Task item.
Transcribe all the material exactly. Leave every line as it is.

Information given.
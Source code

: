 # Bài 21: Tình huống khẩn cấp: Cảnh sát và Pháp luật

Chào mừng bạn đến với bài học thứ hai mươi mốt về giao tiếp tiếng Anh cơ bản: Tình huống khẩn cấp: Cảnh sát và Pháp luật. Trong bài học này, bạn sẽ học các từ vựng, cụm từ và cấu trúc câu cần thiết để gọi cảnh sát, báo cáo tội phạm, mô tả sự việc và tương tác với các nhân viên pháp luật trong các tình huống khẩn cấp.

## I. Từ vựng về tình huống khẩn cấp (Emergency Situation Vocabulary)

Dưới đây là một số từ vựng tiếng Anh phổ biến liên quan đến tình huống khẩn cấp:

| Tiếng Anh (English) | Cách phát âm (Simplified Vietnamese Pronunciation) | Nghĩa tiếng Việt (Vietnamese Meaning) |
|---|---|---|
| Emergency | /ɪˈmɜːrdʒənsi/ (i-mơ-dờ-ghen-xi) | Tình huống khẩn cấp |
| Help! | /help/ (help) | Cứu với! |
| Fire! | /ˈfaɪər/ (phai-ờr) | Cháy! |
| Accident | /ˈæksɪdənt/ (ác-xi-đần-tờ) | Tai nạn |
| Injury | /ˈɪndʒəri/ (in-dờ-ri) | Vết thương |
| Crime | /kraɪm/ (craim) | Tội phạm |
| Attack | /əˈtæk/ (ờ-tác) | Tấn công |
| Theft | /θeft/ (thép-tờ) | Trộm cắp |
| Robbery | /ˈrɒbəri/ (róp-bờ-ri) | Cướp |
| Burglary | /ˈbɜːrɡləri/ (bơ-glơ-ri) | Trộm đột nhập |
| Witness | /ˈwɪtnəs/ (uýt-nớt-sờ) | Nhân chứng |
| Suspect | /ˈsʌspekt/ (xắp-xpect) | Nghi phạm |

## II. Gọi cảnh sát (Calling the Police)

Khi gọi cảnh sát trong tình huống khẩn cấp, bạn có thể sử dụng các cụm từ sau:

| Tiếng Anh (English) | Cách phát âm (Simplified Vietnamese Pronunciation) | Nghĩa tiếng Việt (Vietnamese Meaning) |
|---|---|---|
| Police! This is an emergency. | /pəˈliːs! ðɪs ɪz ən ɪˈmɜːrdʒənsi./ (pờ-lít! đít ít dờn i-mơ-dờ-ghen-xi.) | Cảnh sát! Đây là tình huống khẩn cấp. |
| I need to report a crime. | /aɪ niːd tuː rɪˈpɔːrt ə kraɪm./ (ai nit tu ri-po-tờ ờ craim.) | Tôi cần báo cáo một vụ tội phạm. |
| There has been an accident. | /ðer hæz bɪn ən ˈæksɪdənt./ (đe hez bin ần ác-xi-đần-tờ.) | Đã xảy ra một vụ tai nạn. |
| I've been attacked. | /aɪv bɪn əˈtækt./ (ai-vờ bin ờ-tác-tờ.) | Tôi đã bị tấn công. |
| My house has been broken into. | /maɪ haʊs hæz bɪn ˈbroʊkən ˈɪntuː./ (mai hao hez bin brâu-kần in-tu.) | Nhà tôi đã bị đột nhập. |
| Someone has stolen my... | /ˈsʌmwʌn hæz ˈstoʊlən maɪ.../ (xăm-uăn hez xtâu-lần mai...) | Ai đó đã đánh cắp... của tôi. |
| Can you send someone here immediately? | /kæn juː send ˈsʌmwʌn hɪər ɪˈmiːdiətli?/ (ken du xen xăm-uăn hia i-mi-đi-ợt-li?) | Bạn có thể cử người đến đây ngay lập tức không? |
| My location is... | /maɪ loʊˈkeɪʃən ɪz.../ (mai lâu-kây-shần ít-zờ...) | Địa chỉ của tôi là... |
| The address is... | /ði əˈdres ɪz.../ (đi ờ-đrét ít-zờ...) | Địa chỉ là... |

Response area.
Source code

: # Bài 21: Tình huống khẩn cấp: Cảnh sát và Pháp luật

Chào mừng bạn đến với bài học thứ hai mươi mốt về giao tiếp tiếng Anh cơ bản: Tình huống khẩn cấp: Cảnh sát và Pháp luật. Trong bài học này, bạn sẽ học các từ vựng, cụm từ và cấu trúc câu cần thiết để gọi cảnh sát, báo cáo tội phạm, mô tả sự việc và tương tác với các nhân viên pháp luật trong các tình huống khẩn cấp.

## I. Từ vựng về tình huống khẩn cấp (Emergency Situation Vocabulary)

Dưới đây là một số từ vựng tiếng Anh phổ biến liên quan đến tình huống khẩn cấp:

| Tiếng Anh (English) | Cách phát âm (Simplified Vietnamese Pronunciation) | Nghĩa tiếng Việt (Vietnamese Meaning) |
|---|---|---|
| Emergency | /ɪˈmɜːrdʒənsi/ (i-mơ-dờ-ghen-xi) | Tình huống khẩn cấp |
| Help! | /help/ (help) | Cứu với! |
| Fire! | /ˈfaɪər/ (phai-ờr) | Cháy! |
| Accident | /ˈæksɪdənt/ (ác-xi-đần-tờ) | Tai nạn |
| Injury | /ˈɪndʒəri/ (in-dờ-ri) | Vết thương |
| Crime | /kraɪm/ (craim) | Tội phạm |
| Attack | /əˈtæk/ (ờ-tác) | Tấn công |
| Theft | /θeft/ (thép-tờ) | Trộm cắp |
| Robbery | /ˈrɒbəri/ (róp-bờ-ri) | Cướp |
| Burglary | /ˈbɜːrɡləri/ (bơ-glơ-ri) | Trộm đột nhập |
| Witness | /ˈwɪtnəs/ (uýt-nớt-sờ) | Nhân chứng |
| Suspect | /ˈsʌspekt/ (xắp-xpect) | Nghi phạm |

## II. Gọi cảnh sát (Calling the Police)

Khi gọi cảnh sát trong tình huống khẩn cấp, bạn có thể sử dụng các cụm từ sau:

| Tiếng Anh (English) | Cách phát âm (Simplified Vietnamese Pronunciation) | Nghĩa tiếng Việt (Vietnamese Meaning) |
|---|---|---|
| Police! This is an emergency. | /pəˈliːs! ðɪs ɪz ən ɪˈmɜːrdʒənsi./ (pờ-lít! đít ít dờn i-mơ-dờ-ghen-xi.) | Cảnh sát! Đây là tình huống khẩn cấp. |
| I need to report a crime. | /aɪ niːd tuː rɪˈpɔːrt ə kraɪm./ (ai nit tu ri-po-tờ ờ craim.) | Tôi cần báo cáo một vụ tội phạm. |
| There has been an accident. | /ðer hæz bɪn ən ˈæksɪdənt./ (đe hez bin ần ác-xi-đần-tờ.) | Đã xảy ra một vụ tai nạn. |
| I've been attacked. | /aɪv bɪn əˈtækt./ (ai-vờ bin ờ-tác-tờ.) | Tôi đã bị tấn công. |
| My house has been broken into. | /maɪ haʊs hæz bɪn ˈbroʊkən ˈɪntuː./ (mai hao hez bin brâu-kần in-tu.) | Nhà tôi đã bị đột nhập. |
| Someone has stolen my... | /ˈsʌmwʌn hæz ˈstoʊlən maɪ.../ (xăm-uăn hez xtâu-lần mai...) | Ai đó đã đánh cắp... của tôi. |
| Can you send someone here immediately? | /kæn juː send ˈsʌmwʌn hɪər ɪˈmiːdiətli?/ (ken du xen xăm-uăn hia i-mi-đi-ợt-li?) | Bạn có thể cử người đến đây ngay lập tức không? |
| My location is... | /maɪ loʊˈkeɪʃən ɪz.../ (mai lâu-kây-shần ít-zờ...) | Địa chỉ của tôi là... |
| The address is... | /ði əˈdres ɪz.../ (đi ờ-đrét ít-zờ...) | Địa chỉ là... |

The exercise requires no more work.